Firebase Performance Monitoring: Mobile users are very particular about an application’s performance and expect it to perform optimally. Firebase Performance Monitoring is a service that helps you track your app’s performance in multiple areas of network, latency, memory consumption, app start-up time and more. The key is to proactively monitor these attributes and react well before your users report the issue to you. The performance monitoring SDKs are available for both Android and iOS.

Firebase Test Lab: Procuring multiple phones to test your application is a challenge. It is almost impossible to keep up to speed with multiple OS versions, devices and other characteristics. Firebase Test Lab is a service that allows you to test out your application on multiple devices and ensure that it works well before its release to a wider audience. It integrates with Android Studio, Web Browser and Continuous Integration tools. The Firebase Test Lab is currently available for Android only.

Firebase cloud functions and storage: Modern applications deal with multiple kinds of data. It is not always structured information and often you might have media formats like files, videos, images, audio and more. This is where Firebase cloud storage comes in, which provides economies of scale and cost, apart from ease of use. There are scenarios in which you might want to test some long running processes or back-end functionality as part of your mobile app but you do not want this to affect the user. Firebase cloud functions allow the user to initiate operations on the app while you can run the functionality in the back-end.

Let’s consider a use case for cloud functions. Say you are developing an imaging mobile app that allows people to upload their pictures. As part of the final image, you might need to generate thumbnails of the images. Instead of doing all this as part of the mobile app and making the user wait, you can simply upload the image into cloud storage. Once the file is uploaded, it can kick off a cloud function that will process the image data and generate multiple thumbnails. All this is done in the background and the user need not wait for it.

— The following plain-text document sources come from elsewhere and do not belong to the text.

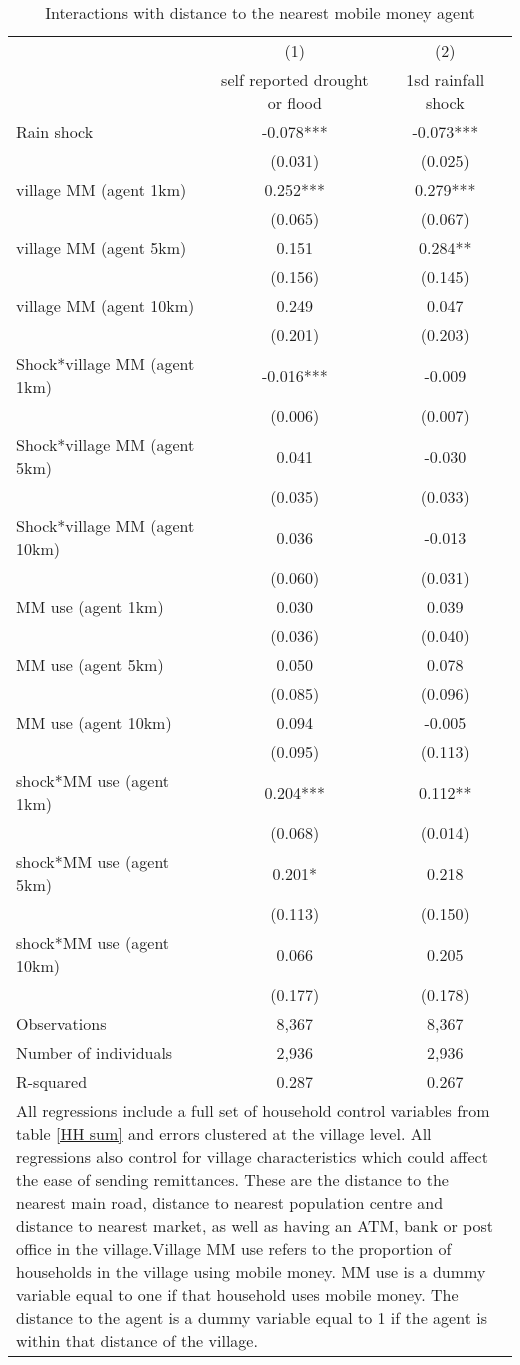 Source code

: \begin{table}
\centering \caption{Interactions with distance to the nearest mobile money agent} \label{distance}
\def\arraystretch{0.80}
\begin{tabular}{lcc} \hline
 & (1) & (2) \\
 & self reported drought or flood & 1sd rainfall shock \\ \hline
Rain shock & -0.078*** & -0.073*** \\
& (0.031) & (0.025) \\
village MM (agent 1km) & 0.252*** & 0.279*** \\
 & (0.065) & (0.067) \\
village MM (agent 5km) & 0.151 & 0.284**  \\
  & (0.156)  & (0.145) \\
village MM (agent 10km) & 0.249 & 0.047 \\
 & (0.201) & (0.203) \\
Shock*village MM (agent 1km)  & -0.016*** &  -0.009 \\
 & (0.006) &  (0.007)  \\
Shock*village MM (agent 5km) & 0.041 & -0.030 \\
 & (0.035) & (0.033)  \\
Shock*village MM (agent 10km)  & 0.036 & -0.013 \\
 & (0.060) &  (0.031) \\
MM use (agent 1km)  & 0.030 & 0.039 \\
 & (0.036) & (0.040) \\
MM use (agent 5km) & 0.050 &  0.078  \\
 & (0.085) &  (0.096)  \\
MM use (agent 10km)  & 0.094 & -0.005 \\
 & (0.095) & (0.113) \\
shock*MM use (agent 1km) & 0.204*** &  0.112**  \\
 & (0.068) &  (0.014) \\
shock*MM use (agent 5km) & 0.201* & 0.218 \\
 & (0.113) & (0.150) \\
shock*MM use (agent 10km) & 0.066 &  0.205   \\
 & (0.177) &  (0.178) \\
Observations & 8,367 & 8,367 \\
Number of individuals & 2,936 & 2,936 \\
R-squared & 0.287 & 0.267 \\
  \hline
\multicolumn{3}{p{14cm}}{All regressions include a full set of household control variables from table \ref{HH sum} and errors clustered at the village level.  All regressions also control for village characteristics which could affect the ease of sending remittances. These are the distance to the nearest main road, distance to nearest population centre and distance to nearest market, as well as having an ATM, bank or post office in the village.Village MM use refers to the proportion of households in the village using mobile money. MM use is a dummy variable equal to one if that household uses mobile money. The distance to the agent is a dummy variable equal to 1 if the agent is within that distance of the village.} \\

\end{tabular}
\end{table}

Firebase authentication: Mobile apps today need to offer multiple authentication providers so people can use one or more of their online identities for authentication purposes. They might want to use Google, Facebook and other accounts to sign in to your application. Without an easy-to-use SDK that provides simple connectivity to all these authentication providers, it is a challenge to build this into the app. Firebase authentication is the end-to-end identity solution that supports email/password accounts, phone Auth, Google, Twitter, Facebook, GitHub login and more.

Grow and engage your audience

The previous section touched upon the multiple services in Firebase that help you develop and test your application. These services are available both during the development phase and even later, when people are using your mobile application.

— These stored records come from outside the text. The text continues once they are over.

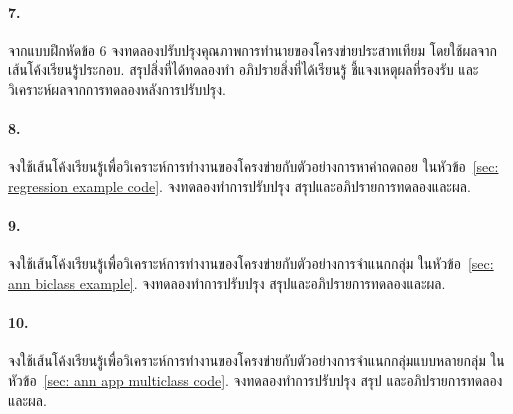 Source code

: \paragraph{7.} จากแบบฝึกหัดข้อ 6 จงทดลองปรับปรุงคุณภาพการทำนายของโครงข่ายประสาทเทียม โดยใช้ผลจากเส้นโค้งเรียนรู้ประกอบ. 
สรุปสิ่งที่ได้ทดลองทำ อภิปรายสิ่งที่ได้เรียนรู้ ชี้แจงเหตุผลที่รองรับ และวิเคราะห์ผลจากการทดลองหลังการปรับปรุง.

\paragraph{8.} จงใช้เส้นโค้งเรียนรู้เพื่อวิเคราะห์การทำงานของโครงข่ายกับตัวอย่างการหาค่าถดถอย ในหัวข้อ~\ref{sec: regression example code}.
จงทดลองทำการปรับปรุง สรุปและอภิปรายการทดลองและผล.

\paragraph{9.} จงใช้เส้นโค้งเรียนรู้เพื่อวิเคราะห์การทำงานของโครงข่ายกับตัวอย่างการจำแนกกลุ่ม ในหัวข้อ~\ref{sec: ann biclass example}.
จงทดลองทำการปรับปรุง สรุปและอภิปรายการทดลองและผล.

\paragraph{10.} จงใช้เส้นโค้งเรียนรู้เพื่อวิเคราะห์การทำงานของโครงข่ายกับตัวอย่างการจำแนกกลุ่มแบบหลายกลุ่ม ในหัวข้อ~\ref{sec: ann app multiclass code}.
จงทดลองทำการปรับปรุง สรุป และอภิปรายการทดลองและผล. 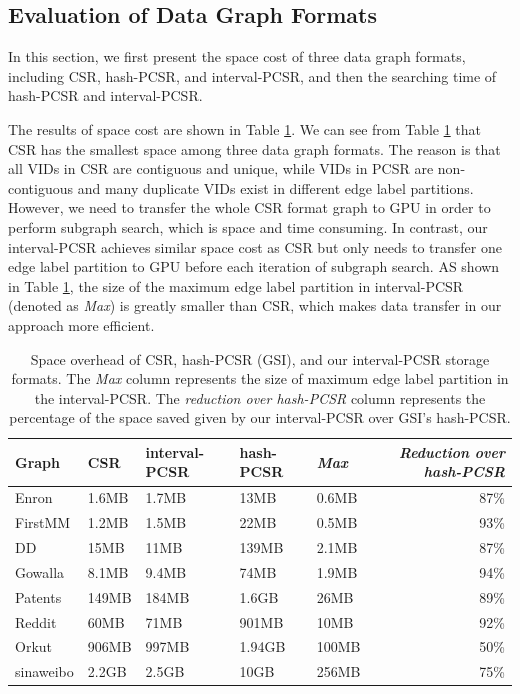 \subsection{Evaluation of Data Graph Formats\label{sec:evalgraphformat}}
In this section, we first present the space cost of three data graph formats, including CSR, hash-PCSR, and  interval-PCSR, and then the searching time of hash-PCSR and interval-PCSR.

The results of space cost are shown in Table \ref{tab:graphsize}. We can see from Table \ref{tab:graphsize} that CSR has the smallest space among three data graph formats. The reason is that all VIDs in CSR are contiguous and unique, while VIDs in PCSR are non-contiguous and many duplicate VIDs exist in different edge label partitions. However, we need to transfer the whole CSR format graph to GPU in order to perform subgraph search, which is space and time consuming. In contrast, our interval-PCSR achieves similar space cost as CSR but only needs to transfer one edge label partition to GPU before each iteration of subgraph search. AS shown in Table \ref{tab:graphsize}, the size of the maximum edge label partition in interval-PCSR (denoted as \emph{Max}) is greatly smaller than CSR, which makes data transfer in our approach more efficient.


\begin{table}
\centering
  \caption{Space overhead of CSR, hash-PCSR (GSI), and our interval-PCSR storage formats. The \emph{Max} column represents the size of maximum edge label partition in
  the interval-PCSR. The \emph{reduction over hash-PCSR} column represents the percentage of the space saved given by our interval-PCSR over GSI's hash-PCSR.}
  \label{tab:graphsize}
  \scriptsize
  \begin{tabular}{lllllr}
  \toprule
    \textbf{Graph} &\textbf{CSR}&\textbf{interval-PCSR}&\textbf{hash-PCSR}&\emph{\textbf{Max}}&\emph{Reduction over hash-PCSR}\\
    \midrule
    Enron 		&1.6MB	&1.7MB	&13MB	&0.6MB	&87\% \\
    FirstMM 	&1.2MB	&1.5MB	&22MB	&0.5MB	&93\% \\
    DD 			&15MB	&11MB	&139MB	&2.1MB	&87\% \\
    Gowalla 	&8.1MB	&9.4MB	&74MB	&1.9MB	&94\% \\
    Patents 	&149MB	&184MB	&1.6GB	&26MB	&89\% \\
    Reddit 		&60MB	&71MB	&901MB	&10MB	&92\% \\
    Orkut 		&906MB	&997MB	&1.94GB	&100MB	&50\% \\
    sinaweibo	&2.2GB	&2.5GB	&10GB	&256MB	&75\% \\

    \bottomrule
  \end{tabular}
\end{table}


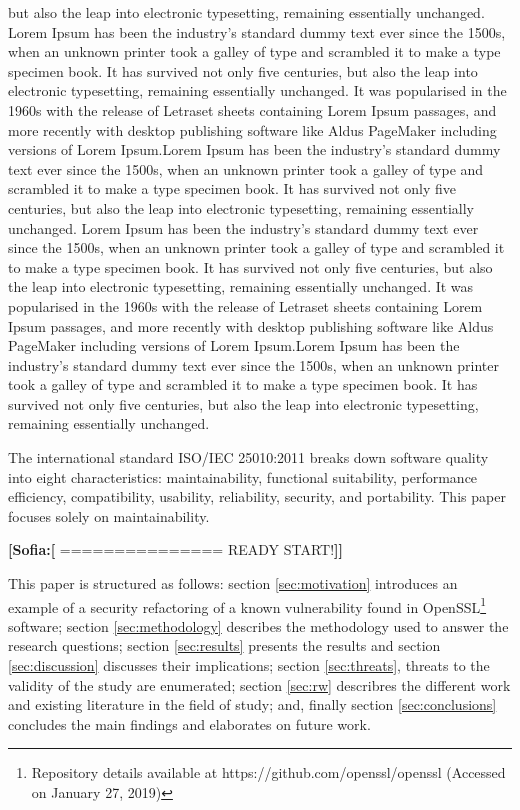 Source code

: \documentclass[10pt,conference]{IEEEtran}
\newcommand{\Sof}[1]{\textbf{[Sofia:[}{\color{red} #1}\textbf{]]}}
\begin{document}
but also the leap into electronic typesetting, remaining essentially unchanged. Lorem Ipsum has been the industry's standard dummy text ever since the 1500s, when an unknown printer took a galley of type and scrambled it to make a type specimen book. It has survived not only five centuries, but also the leap into electronic typesetting, remaining essentially unchanged. It was popularised in the 1960s with the release of Letraset sheets containing Lorem Ipsum passages, and more recently with desktop publishing software like Aldus PageMaker including versions of Lorem Ipsum.Lorem Ipsum has been the industry's standard dummy text ever since the 1500s, when an unknown printer took a galley of type and scrambled it to make a type specimen book. It has survived not only five centuries, but also the leap into electronic typesetting, remaining essentially unchanged. Lorem Ipsum has been the industry's standard dummy text ever since the 1500s, when an unknown printer took a galley of type and scrambled it to make a type specimen book. It has survived not only five centuries, but also the leap into electronic typesetting, remaining essentially unchanged. It was popularised in the 1960s with the release of Letraset sheets containing Lorem Ipsum passages, and more recently with desktop publishing software like Aldus PageMaker including versions of Lorem Ipsum.Lorem Ipsum has been the industry's standard dummy text ever since the 1500s, when an unknown printer took a galley of type and scrambled it to make a type specimen book. It has survived not only five centuries, but also the leap into electronic typesetting, remaining essentially unchanged. 

The international standard ISO/IEC 25010:2011 breaks down software quality into eight characteristics: maintainability,
functional suitability, performance efficiency, compatibility, usability, reliability, security,
and portability. This paper focuses solely on maintainability.

\Sof{=============== READY START!}

This paper is structured as follows: section \ref{sec:motivation} introduces an example of a security refactoring of a known vulnerability found in OpenSSL\footnote{Repository details available at https://github.com/openssl/openssl (Accessed on January 27, 2019)} software; section \ref{sec:methodology} describes the methodology used to answer the research questions; section \ref{sec:results} presents the results and section \ref{sec:discussion} discusses their implications; section \ref{sec:threats}, threats to the validity of the study are enumerated; section \ref{sec:rw} describres the different work and existing literature in the field of study; and, finally section \ref{sec:conclusions} concludes the main findings and elaborates on future work.
\end{document}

To grow and enable your mobile audience, you need multiple features like notifying your users of important events or any subscriptions that they might have in the application. In addition, analytics and advertising is a way that you can potentially understand your audience’s demographics and behaviour in order to release targeted advertisements, which could be a monetisation strategy for you. Some other features include how users can search for your mobile applications, how you can push remote configurations back to the mobile devices and more. The Firebase umbrella provides multiple such services, including bringing within its ambit services like AdMob, Adwords and Google Analytics that have been around for several years.

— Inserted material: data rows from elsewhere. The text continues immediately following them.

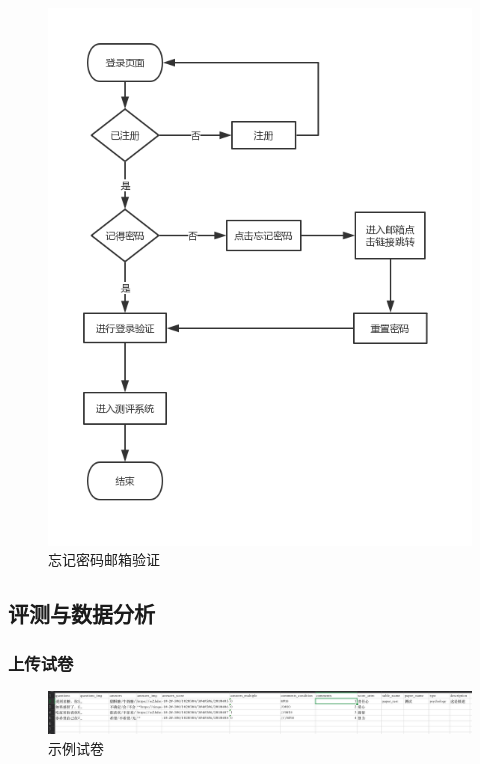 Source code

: \begin{figure}[thbp!]
	\centering
	\includegraphics[width=1.0\linewidth]{figure/password_mail}
	\caption{忘记密码邮箱验证}
	\label{fig:password_email}
\end{figure}

\subsection{评测与数据分析}

\subsubsection{上传试卷}

\begin{figure}[thbp!]
	\centering
	\includegraphics[width=1.0\linewidth]{figure/paper}
	\caption{示例试卷}
	\label{fig:paper}
\end{figure}

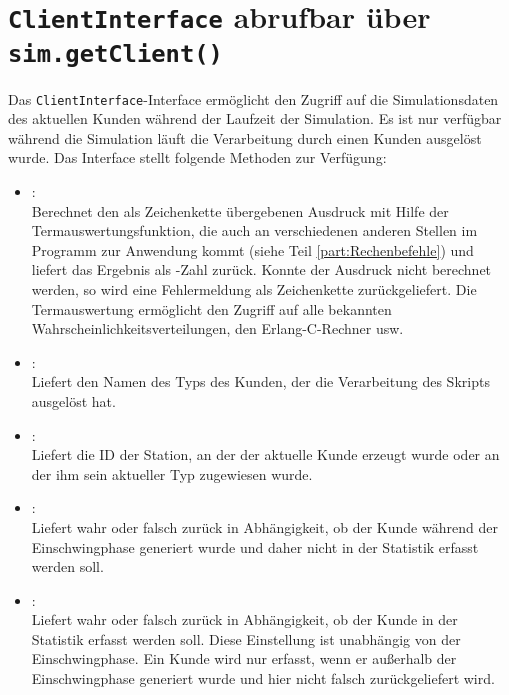 \chapter{\texttt{ClientInterface} abrufbar über \texttt{sim.getClient()}}

Das \texttt{ClientInterface}-Interface ermöglicht den Zugriff auf die Simulationsdaten des aktuellen Kunden während
der Laufzeit der Simulation. Es ist nur verfügbar während die Simulation läuft die Verarbeitung durch
einen Kunden ausgelöst wurde. Das Interface stellt folgende Methoden zur Verfügung:

\begin{itemize}

\item
{}:\\
Berechnet den als Zeichenkette übergebenen Ausdruck mit Hilfe der Termauswertungsfunktion, die
auch an verschiedenen anderen Stellen im Programm zur Anwendung kommt (siehe Teil \ref{part:Rechenbefehle}) und liefert das Ergebnis
als -Zahl zurück. Konnte der Ausdruck nicht berechnet werden, so wird eine Fehlermeldung als
Zeichenkette zurückgeliefert. Die Termauswertung ermöglicht den Zugriff auf alle bekannten
Wahrscheinlichkeitsverteilungen, den Erlang-C-Rechner usw.

\item
{}:\\
Liefert den Namen des Typs des Kunden, der die Verarbeitung des Skripts ausgelöst hat.

\item
{}:\\
Liefert die ID der Station, an der der aktuelle Kunde erzeugt wurde oder an der ihm sein aktueller Typ zugewiesen wurde.

\item
{}:\\
Liefert wahr oder falsch zurück in Abhängigkeit, ob der Kunde während der Einschwingphase generiert wurde und
daher nicht in der Statistik erfasst werden soll.
  
\item
{}:\\
Liefert wahr oder falsch zurück in Abhängigkeit, ob der Kunde in der Statistik erfasst werden soll.
Diese Einstellung ist unabhängig von der Einschwingphase. Ein Kunde wird nur erfasst, wenn er außerhalb
der Einschwingphase generiert wurde und hier nicht falsch zurückgeliefert wird.
  

\end{itemize}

Firebase has come a long way and has taken centrestage at the last two Google I/Os, the flagship developer conference of the company, with multiple announcements being made. It provides a complete suite of services for your mobile application needs, with SDKs available on popular mobile platforms to help you build, test, measure, distribute and analyse your mobile applications. If it has been a while since you looked at Firebase, it would be worth checking it out now.